> [PROMPT]:
Search the records below for the word "poligonal". Pull out each line that has it.

> [RECORDS TO PROCESS]:
[Start of section]

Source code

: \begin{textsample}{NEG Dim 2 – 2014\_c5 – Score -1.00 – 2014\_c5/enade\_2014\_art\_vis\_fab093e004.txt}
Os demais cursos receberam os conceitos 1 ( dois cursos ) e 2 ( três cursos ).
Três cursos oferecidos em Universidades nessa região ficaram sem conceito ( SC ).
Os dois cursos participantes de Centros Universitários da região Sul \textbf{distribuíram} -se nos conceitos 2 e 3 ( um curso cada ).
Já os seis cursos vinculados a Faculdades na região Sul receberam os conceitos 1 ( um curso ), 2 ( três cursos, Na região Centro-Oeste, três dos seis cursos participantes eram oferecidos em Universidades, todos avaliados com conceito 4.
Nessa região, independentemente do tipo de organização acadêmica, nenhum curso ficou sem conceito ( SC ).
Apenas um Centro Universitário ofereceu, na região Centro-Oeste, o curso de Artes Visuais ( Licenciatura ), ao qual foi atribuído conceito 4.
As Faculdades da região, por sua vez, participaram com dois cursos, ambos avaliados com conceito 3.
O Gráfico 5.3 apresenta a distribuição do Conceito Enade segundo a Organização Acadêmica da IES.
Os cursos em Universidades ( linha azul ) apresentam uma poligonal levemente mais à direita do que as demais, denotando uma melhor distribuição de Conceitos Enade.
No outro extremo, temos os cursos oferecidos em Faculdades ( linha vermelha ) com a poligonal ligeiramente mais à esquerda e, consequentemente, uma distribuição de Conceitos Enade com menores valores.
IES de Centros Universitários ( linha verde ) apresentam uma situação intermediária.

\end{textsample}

[End of section]

> [EXERCISE RESULT]:
Os cursos em Universidades ( linha azul ) apresentam uma poligonal levemente mais à direita do que as demais, denotando uma melhor distribuição de Conceitos Enade.
No outro extremo, temos os cursos oferecidos em Faculdades ( linha vermelha ) com a poligonal ligeiramente mais à esquerda e, consequentemente, uma distribuição de Conceitos Enade com menores valores.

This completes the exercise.